BEGIN AVAILABLE DATA

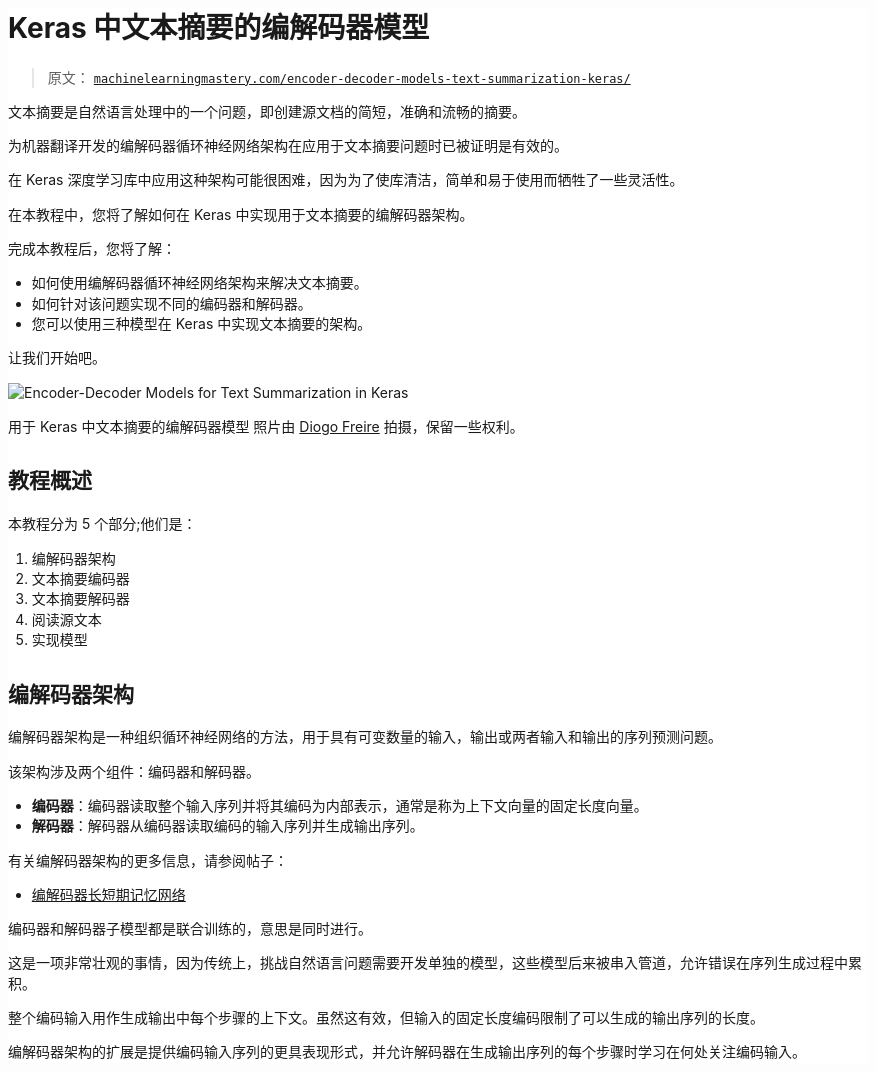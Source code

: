 # Keras 中文本摘要的编解码器模型

> 原文： [`machinelearningmastery.com/encoder-decoder-models-text-summarization-keras/`](https://machinelearningmastery.com/encoder-decoder-models-text-summarization-keras/)

文本摘要是自然语言处理中的一个问题，即创建源文档的简短，准确和流畅的摘要。

为机器翻译开发的编解码器循环神经网络架构在应用于文本摘要问题时已被证明是有效的。

在 Keras 深度学习库中应用这种架构可能很困难，因为为了使库清洁，简单和易于使用而牺牲了一些灵活性。

在本教程中，您将了解如何在 Keras 中实现用于文本摘要的编解码器架构。

完成本教程后，您将了解：

*   如何使用编解码器循环神经网络架构来解决文本摘要。
*   如何针对该问题实现不同的编码器和解码器。
*   您可以使用三种模型在 Keras 中实现文本摘要的架构。

让我们开始吧。

![Encoder-Decoder Models for Text Summarization in Keras](img/bd7f0bdd354c591ea4a3577195c35dd1.jpg)

用于 Keras 中文本摘要的编解码器模型
照片由 [Diogo Freire](https://www.flickr.com/photos/diogofreire/4766208168/) 拍摄，保留一些权利。

## 教程概述

本教程分为 5 个部分;他们是：

1.  编解码器架构
2.  文本摘要编码器
3.  文本摘要解码器
4.  阅读源文本
5.  实现模型

## 编解码器架构

编解码器架构是一种组织循环神经网络的方法，用于具有可变数量的输入，输出或两者输入和输出的序列预测问题。

该架构涉及两个组件：编码器和解码器。

*   **编码器**：编码器读取整个输入序列并将其编码为内部表示，通常是称为上下文向量的固定长度向量。
*   **解码器**：解码器从编码器读取编码的输入序列并生成输出序列。

有关编解码器架构的更多信息，请参阅帖子：

*   [编解码器长短期记忆网络](https://machinelearningmastery.com/encoder-decoder-long-short-term-memory-networks/)

编码器和解码器子模型都是联合训练的，意思是同时进行。

这是一项非常壮观的事情，因为传统上，挑战自然语言问题需要开发单独的模型，这些模型后来被串入管道，允许错误在序列生成过程中累积。

整个编码输入用作生成输出中每个步骤的上下文。虽然这有效，但输入的固定长度编码限制了可以生成的输出序列的长度。

编解码器架构的扩展是提供编码输入序列的更具表现形式，并允许解码器在生成输出序列的每个步骤时学习在何处关注编码输入。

END AVAILABLE DATA

Only lines with the word "machinelearningmastery" belong in the answer; copy each of them from the material above.

ANSWER FOR THE TASK »
> 原文： [`machinelearningmastery.com/encoder-decoder-models-text-summarization-keras/`](https://machinelearningmastery.com/encoder-decoder-models-text-summarization-keras/)
*   [编解码器长短期记忆网络](https://machinelearningmastery.com/encoder-decoder-long-short-term-memory-networks/)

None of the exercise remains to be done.